Should Archaeology Affect Your Faith?

Todd Bolen of the BiblePlaces blog argues that it is a bad idea to base your faith on biblical archaeology.

“…much in archaeology is ambiguous, and multiple conclusions are possible…For me it means one thing: thou shalt not trust in archaeology.  If certain conclusions are the primary support of one’s faith, it’s quite possible that one day those conclusions will be questioned…”

Although it is clear that the science of archaeology provides us with a greater understanding of the biblical period and its events, the Bible remains a theological book and not a historical one.
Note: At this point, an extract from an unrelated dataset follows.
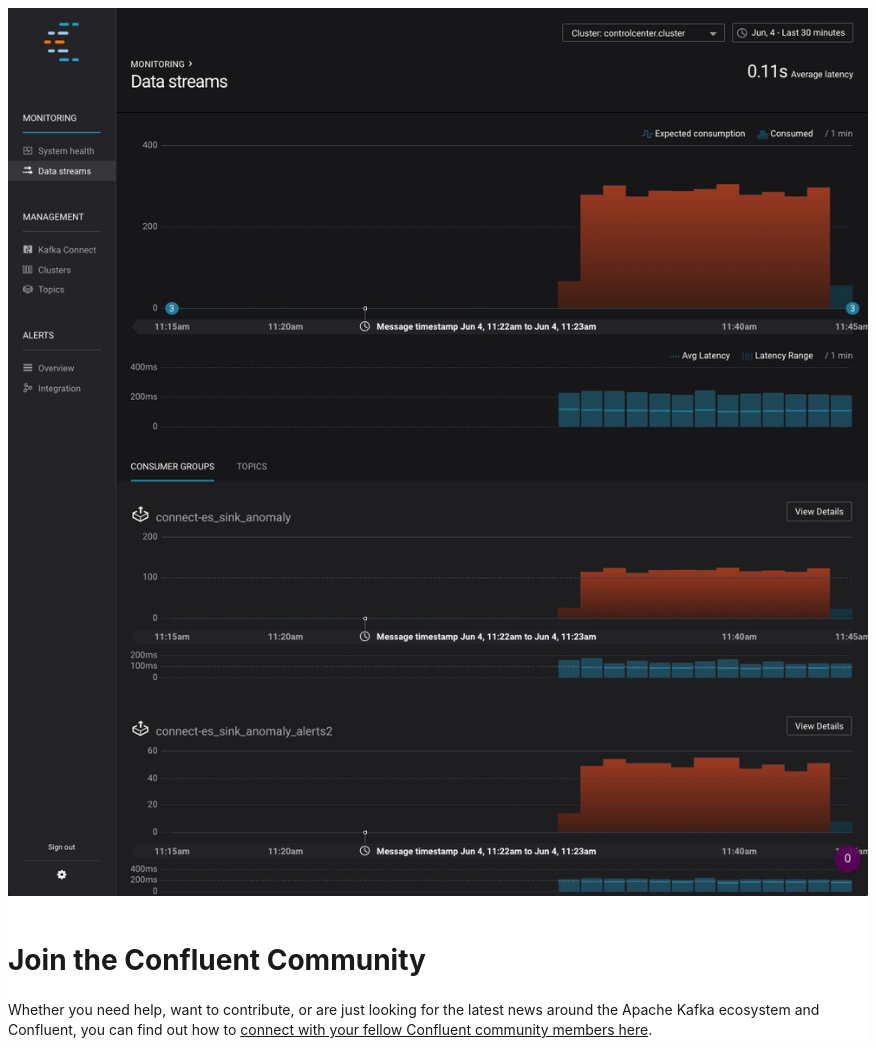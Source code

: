 ![](pictures/cc01.jpg)

# Join the Confluent Community
Whether you need help, want to contribute, or are just looking for the latest news around the Apache Kafka ecosystem and Confluent, you can find out how to [connect with your fellow Confluent community members here](https://www.confluent.io/contact-us-thank-you/).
For example, in 1846, a British archaeologist by the name of Austen Henry Layard discovered the five-foot high Black Obelisk at Nimrud’s Palace in Kalah (modern-day Iraq).  It depicts the payment of tribute by Jehu, King of Israel (2 Kings 9-10), to Shalmaneser III, King of Assyria. The drawing shows Jehu bowing down before the Assyrian king, followed by his tribute-bearing retinue. 

If you read 2 Kings 9-10 carefully you will discover no mention of Jehu’s defeat at the hands of Shalmaneser or record of his paying tribute to him.  You will discover that Jehu was defeated by Hazael, King of Aram.  On the other hand, it’s pretty amazing that an archaeological discovery confirms the existence of an Israelite king named Jehu.

These types of complexities  make it impossible for one to base his/her faith in the Bible on archaeology.  Point in case, the disputed discovery of David’s palace, discussed by Todd Bolen in the aforementioned post.